Классикам вторит Гандлевский: «Раз тебе, недобитку, внушают такую любовь / это гиблое время и Богом забытое место…». (Эти строчки Вайль приводит после великолепной — в стиле «малых голландцев» — зарисовки «Барахолка на станции Марк», СПМ-647.)
Но если мы отбросим привычные критерии доброты, честности, справедливости, сострадания, долга, чем же тогда будет определяться ценность человека? А вот чем: достоинством. Достоинством, с которым человек принимает свое неизбежное одиночество и неизбежную скуку существования. О стихах Гандлевского: «За этой интонацией — без гнева и пристрастия — правда, потому что речь о себе, о своей ответственности за судьбу. Твоей ответственности за твою судьбу». (СПМ-606) А вот о себе: «К позиции — все сам, никто не поможет — пришел самостоятельно [еще до чтения стихов Георгия Иванова]. Жизнь привела». (СПМ-391)
(Неугомонный зануда: «Значит ли это, что Клюев, Шаламов, Заболоцкий, Олейников, Мандельштам просто безответственно обошлись со своей судьбой, легкомысленно загремели в лагерь? А „все сам, никто не поможет” — это написано кем? охотником за пушниной? ныряльщиком за жемчугом? золотоискателем с Клондайка? Или человеком, все же всю жизнь существовавшим на зарплату?»)
Наконец, третья морока— тоска человеческой души по Высокому. Размышляя о Бродском, Вайль пишет: «Нечто необычное происходило в мальчике, который на уроке в восьмом классе встал из-за парты и вышел из класса — чтобы никогда больше не возвращаться в школу. Нечто побудило молодого человека произнести в советском суде слова о Боге и Божественном предназначении» (СПМ-487).

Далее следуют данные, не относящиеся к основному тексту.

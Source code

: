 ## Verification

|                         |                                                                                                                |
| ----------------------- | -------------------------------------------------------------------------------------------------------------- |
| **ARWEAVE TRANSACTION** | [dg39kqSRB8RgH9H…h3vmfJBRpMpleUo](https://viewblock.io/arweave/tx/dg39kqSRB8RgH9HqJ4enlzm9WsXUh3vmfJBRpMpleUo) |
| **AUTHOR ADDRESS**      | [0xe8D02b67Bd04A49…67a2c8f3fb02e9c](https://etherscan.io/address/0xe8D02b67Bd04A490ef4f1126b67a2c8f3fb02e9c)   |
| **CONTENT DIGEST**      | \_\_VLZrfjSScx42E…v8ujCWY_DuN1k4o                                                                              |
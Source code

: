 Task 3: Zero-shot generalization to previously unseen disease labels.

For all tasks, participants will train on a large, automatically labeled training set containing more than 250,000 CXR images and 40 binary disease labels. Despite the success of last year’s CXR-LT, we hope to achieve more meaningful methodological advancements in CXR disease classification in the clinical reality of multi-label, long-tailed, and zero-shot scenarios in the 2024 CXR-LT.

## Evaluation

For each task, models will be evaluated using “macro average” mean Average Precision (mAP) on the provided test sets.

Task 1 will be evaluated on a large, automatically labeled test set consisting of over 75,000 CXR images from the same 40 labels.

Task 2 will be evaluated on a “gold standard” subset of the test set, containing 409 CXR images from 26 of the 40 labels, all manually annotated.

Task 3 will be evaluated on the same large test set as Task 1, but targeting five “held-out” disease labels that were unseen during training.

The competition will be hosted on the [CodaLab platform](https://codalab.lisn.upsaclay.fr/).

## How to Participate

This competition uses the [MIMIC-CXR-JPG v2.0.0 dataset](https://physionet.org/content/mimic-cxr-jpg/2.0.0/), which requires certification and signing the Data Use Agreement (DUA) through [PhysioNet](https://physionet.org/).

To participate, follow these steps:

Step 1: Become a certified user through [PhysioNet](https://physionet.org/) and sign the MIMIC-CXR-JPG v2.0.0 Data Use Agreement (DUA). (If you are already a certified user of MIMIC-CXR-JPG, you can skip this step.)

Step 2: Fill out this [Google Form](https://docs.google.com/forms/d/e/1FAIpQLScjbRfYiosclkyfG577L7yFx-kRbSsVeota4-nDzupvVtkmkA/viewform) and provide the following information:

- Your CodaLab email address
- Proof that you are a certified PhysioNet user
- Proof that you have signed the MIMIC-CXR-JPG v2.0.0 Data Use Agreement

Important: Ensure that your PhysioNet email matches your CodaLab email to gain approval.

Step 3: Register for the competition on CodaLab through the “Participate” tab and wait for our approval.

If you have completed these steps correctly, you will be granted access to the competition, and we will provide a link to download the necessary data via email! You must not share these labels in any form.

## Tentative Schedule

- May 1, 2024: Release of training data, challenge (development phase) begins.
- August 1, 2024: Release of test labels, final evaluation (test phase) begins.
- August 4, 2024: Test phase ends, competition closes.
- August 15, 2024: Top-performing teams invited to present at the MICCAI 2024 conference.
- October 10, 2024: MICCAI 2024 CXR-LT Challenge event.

Суть этого «нечто» не уточняется, не анализируется. Пожалуй, это единственное место в книге, где порыв человеческой души к Высокому (в терминологии Бродского — «взять нотой выше») описан как некая реальность, заслуживающая уважения. Гораздо чаще он изображен как фальш, поза, срезан насмешкой, принижающим эпитетом, пародией.
Высокая тайна любви-влюбленности, «темная вуаль», «упругие шелка», «древние поверья», «в кольцах узкая рука»? А вот Вайль уже в молодости догадался, что Блоковская Незнакомка — это просто блядь, зашедшая в ресторан (СПМ-57).
Девушки из сборочного цеха реагируют на стихи Северянина хохотом и репликой тоже в рифму: «Ни хуя себе струя!» (СПМ-91).
И не потому ли так полюбилось автору стихотворение Бродского «Пьяцца Маттеи», что там счастливый соперник не просто уводит отбитую у поэта возлюбленную погулять, но «ставит Микелину раком»? (СПМ-610)
Ради эффектного бурлеска не грех и раздвинуть границы строгой документальности. В какой это «юности» Довлатову и Бродскому довелось выпивать вместе, да еще с продавщицами из гастронома? (СПМ-59) Дон-Жуанский список Бродского может оказаться — при вскрытии через пятьдесят лет — подлиннее Пушкинского, но вкуса к продавщицам никто за ним не замечал. (Вайль сам сознается, что довлатовские байки — не самый надежный источник информации.) «По признанию Блока, у него таких женщин было 100–200–300» СПМ-59). И кто из читателей вспомнит, что в подлинной дневниковой записи у Блока перед этими цифрами стоит «не»: «У меня женщин не 100–200–300 (или больше?), а всего две: одна — [жена] Люба, другая — все остальные» 13.